Poe's future character calls Madler Mudler.
In Jonathan Swift's Gulliver's travels (1726) there is mention of the law of gravitation in the account of Laputa:
They have likewise discovered two lesser stars, or satellites, which revolve about Mars; whereof the innermost is distant from the centre of the primary planet exactly three of his diameters, and the outermost, five; the former revolves in the space of ten hours, and the latter in twenty-one and a half; so that the squares of their periodical times are very near in the same proportion with the cubes of their distance from the centre of Mars; which evidently shows them to be governed by the same law of gravitation that influences the other heavenly bodies.
But Swift doesn't name Sir Isaac Newton (1642-1726/27), so that doesn't count.
And those are the examples I could think of at the moment.
In Poe's "The Thousand and Second Tale of Scheherazade", Godey's Lady's Book, February 1845, The eighth voyage of Sinbad is described. And there are notes explaining that that the strange wonders Sinbad describes are actually known to (then) modern science.

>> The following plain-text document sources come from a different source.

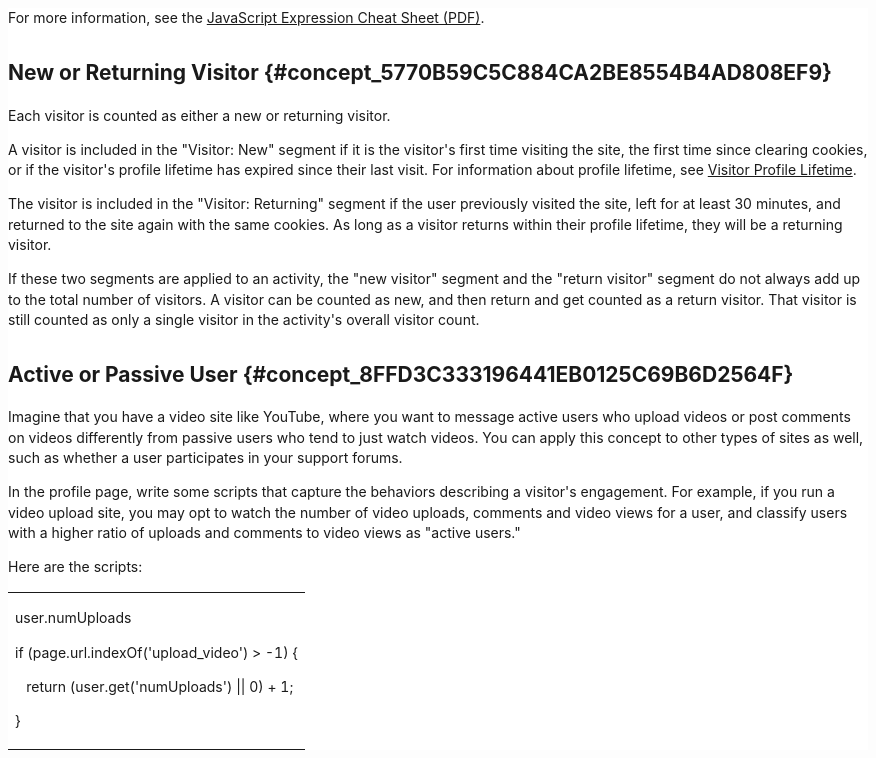 For more information, see the [JavaScript Expression Cheat Sheet (PDF)](http://marketing.adobe.com/resources/help/en_US/tnt/pdf/js_expression_cheat_sheet.pdf). 

## New or Returning Visitor {#concept_5770B59C5C884CA2BE8554B4AD808EF9}

Each visitor is counted as either a new or returning visitor.



A visitor is included in the "Visitor: New" segment if it is the visitor's first time visiting the site, the first time since clearing cookies, or if the visitor's profile lifetime has expired since their last visit. For information about profile lifetime, see [Visitor Profile Lifetime](../../../c-target/c-visitor-profile/c-visitor-profile-lifetime.md#concept_D9F21B416F1F49159F03036BA2DD54FD).

The visitor is included in the "Visitor: Returning" segment if the user previously visited the site, left for at least 30 minutes, and returned to the site again with the same cookies. As long as a visitor returns within their profile lifetime, they will be a returning visitor.

If these two segments are applied to an activity, the "new visitor" segment and the "return visitor" segment do not always add up to the total number of visitors. A visitor can be counted as new, and then return and get counted as a return visitor. That visitor is still counted as only a single visitor in the activity's overall visitor count.

## Active or Passive User {#concept_8FFD3C333196441EB0125C69B6D2564F}

Imagine that you have a video site like YouTube, where you want to message active users who upload videos or post comments on videos differently from passive users who tend to just watch videos. You can apply this concept to other types of sites as well, such as whether a user participates in your support forums.



In the profile page, write some scripts that capture the behaviors describing a visitor's engagement. For example, if you run a video upload site, you may opt to watch the number of video uploads, comments and video views for a user, and classify users with a higher ratio of uploads and comments to video views as "active users."

Here are the scripts:

<table id="table_B730D8C286AC4B15968A61EAFE0B5BA4"> 
 <tbody> 
  <tr> 
   <td colname="col1"> <p> 
     <codeblock class="syntax html">
       user.numUploads

if&nbsp;(page.url.indexOf('upload_video')&nbsp;&gt;&nbsp;-1)&nbsp;{

&nbsp;&nbsp;&nbsp;return&nbsp;(user.get('numUploads')&nbsp;||&nbsp;0)&nbsp;+&nbsp;1;

} 
     </codeblock> </p> </td> 
  </tr> 
 </tbody> 
</table>
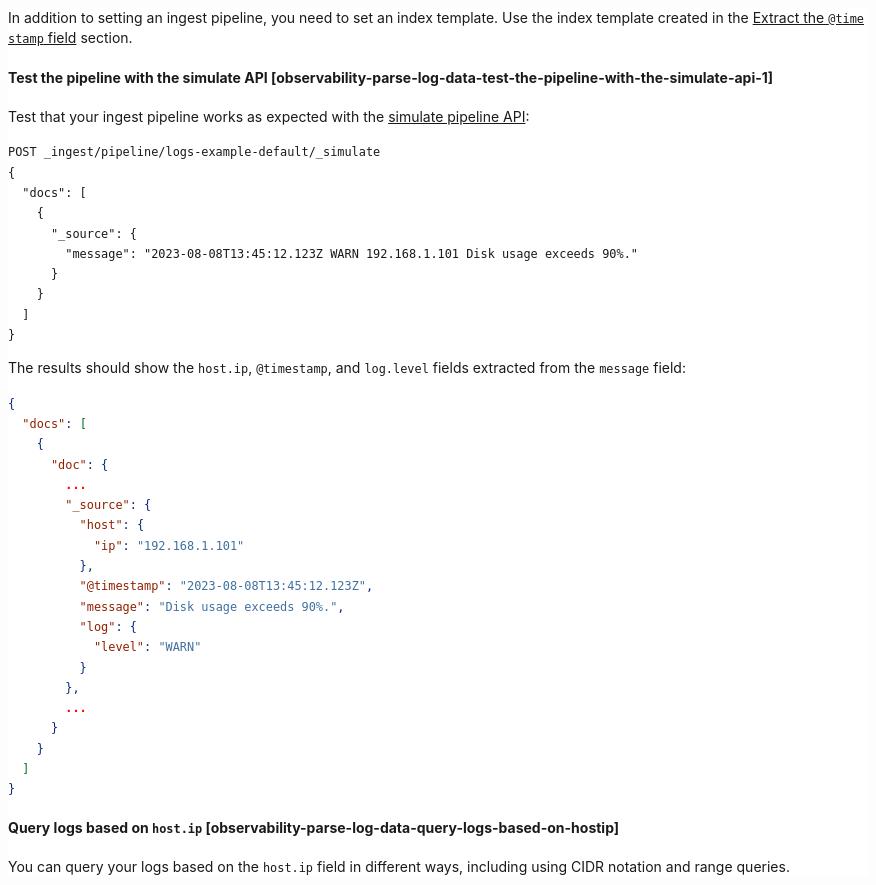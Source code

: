 In addition to setting an ingest pipeline, you need to set an index template. Use the index template created in the [Extract the `@timestamp` field](/solutions/observability/logs/parse-route-logs.md#observability-parse-log-data-configure-a-data-stream-with-an-index-template) section.


#### Test the pipeline with the simulate API [observability-parse-log-data-test-the-pipeline-with-the-simulate-api-1]

Test that your ingest pipeline works as expected with the [simulate pipeline API](https://www.elastic.co/docs/api/doc/elasticsearch/operation/operation-ingest-simulate):

```console
POST _ingest/pipeline/logs-example-default/_simulate
{
  "docs": [
    {
      "_source": {
        "message": "2023-08-08T13:45:12.123Z WARN 192.168.1.101 Disk usage exceeds 90%."
      }
    }
  ]
}
```

The results should show the `host.ip`, `@timestamp`, and `log.level` fields extracted from the `message` field:

```json
{
  "docs": [
    {
      "doc": {
        ...
        "_source": {
          "host": {
            "ip": "192.168.1.101"
          },
          "@timestamp": "2023-08-08T13:45:12.123Z",
          "message": "Disk usage exceeds 90%.",
          "log": {
            "level": "WARN"
          }
        },
        ...
      }
    }
  ]
}
```


#### Query logs based on `host.ip` [observability-parse-log-data-query-logs-based-on-hostip]

You can query your logs based on the `host.ip` field in different ways, including using CIDR notation and range queries.
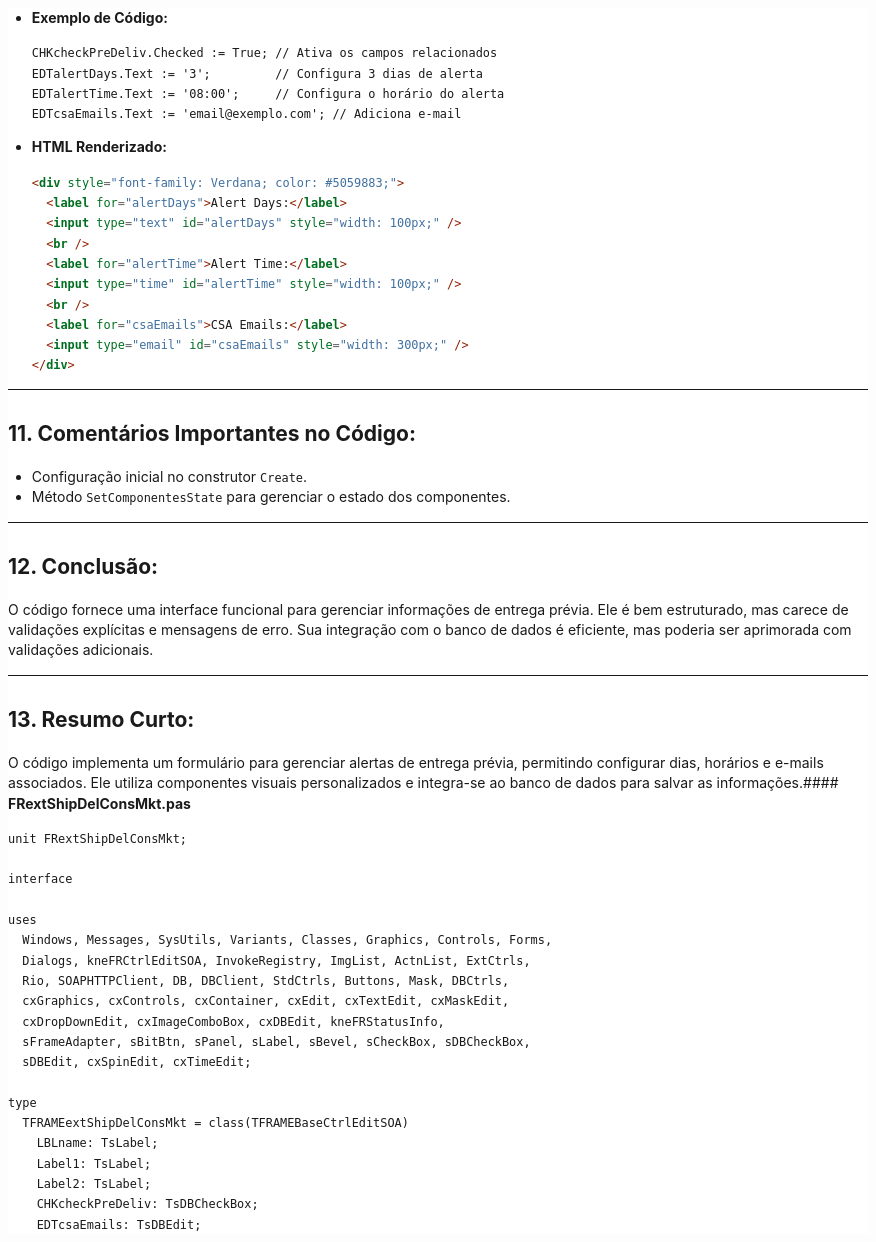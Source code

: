 * **Exemplo de Código:**  
  ```delphi
  CHKcheckPreDeliv.Checked := True; // Ativa os campos relacionados
  EDTalertDays.Text := '3';         // Configura 3 dias de alerta
  EDTalertTime.Text := '08:00';     // Configura o horário do alerta
  EDTcsaEmails.Text := 'email@exemplo.com'; // Adiciona e-mail
  ```

* **HTML Renderizado:**  
  ```html
  <div style="font-family: Verdana; color: #5059883;">
    <label for="alertDays">Alert Days:</label>
    <input type="text" id="alertDays" style="width: 100px;" />
    <br />
    <label for="alertTime">Alert Time:</label>
    <input type="time" id="alertTime" style="width: 100px;" />
    <br />
    <label for="csaEmails">CSA Emails:</label>
    <input type="email" id="csaEmails" style="width: 300px;" />
  </div>
  ```

---

## 11. Comentários Importantes no Código:

* Configuração inicial no construtor `Create`.  
* Método `SetComponentesState` para gerenciar o estado dos componentes.  

---

## 12. Conclusão:

O código fornece uma interface funcional para gerenciar informações de entrega prévia. Ele é bem estruturado, mas carece de validações explícitas e mensagens de erro. Sua integração com o banco de dados é eficiente, mas poderia ser aprimorada com validações adicionais.

---

## 13. Resumo Curto:

O código implementa um formulário para gerenciar alertas de entrega prévia, permitindo configurar dias, horários e e-mails associados. Ele utiliza componentes visuais personalizados e integra-se ao banco de dados para salvar as informações.#### **FRextShipDelConsMkt.pas**

```
unit FRextShipDelConsMkt;

interface

uses
  Windows, Messages, SysUtils, Variants, Classes, Graphics, Controls, Forms,
  Dialogs, kneFRCtrlEditSOA, InvokeRegistry, ImgList, ActnList, ExtCtrls,
  Rio, SOAPHTTPClient, DB, DBClient, StdCtrls, Buttons, Mask, DBCtrls,
  cxGraphics, cxControls, cxContainer, cxEdit, cxTextEdit, cxMaskEdit,
  cxDropDownEdit, cxImageComboBox, cxDBEdit, kneFRStatusInfo,
  sFrameAdapter, sBitBtn, sPanel, sLabel, sBevel, sCheckBox, sDBCheckBox,
  sDBEdit, cxSpinEdit, cxTimeEdit;

type
  TFRAMEextShipDelConsMkt = class(TFRAMEBaseCtrlEditSOA)
    LBLname: TsLabel;
    Label1: TsLabel;
    Label2: TsLabel;
    CHKcheckPreDeliv: TsDBCheckBox;
    EDTcsaEmails: TsDBEdit;
```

Another of these magi constructed (of like material) a creature that put to shame even the genius of him who made it; for so great were its reasoning powers that, in a second, it performed calculations of so vast an extent that they would have required the united labor of fifty thousand fleshy men for a year.
Babbage's Calculating Machine.
Charles Babbage (1791-1871)
So if the notes were in the first publication, Charles Babbage was mentioned in a humorous science fiction or fantasy story in 1845.
User14111's answer mentions Sir John Herschel as the the alleged discover of life on the Moon in "The Great Moon Hoax". Does "the Great Moon Hoax" count as science fiction?".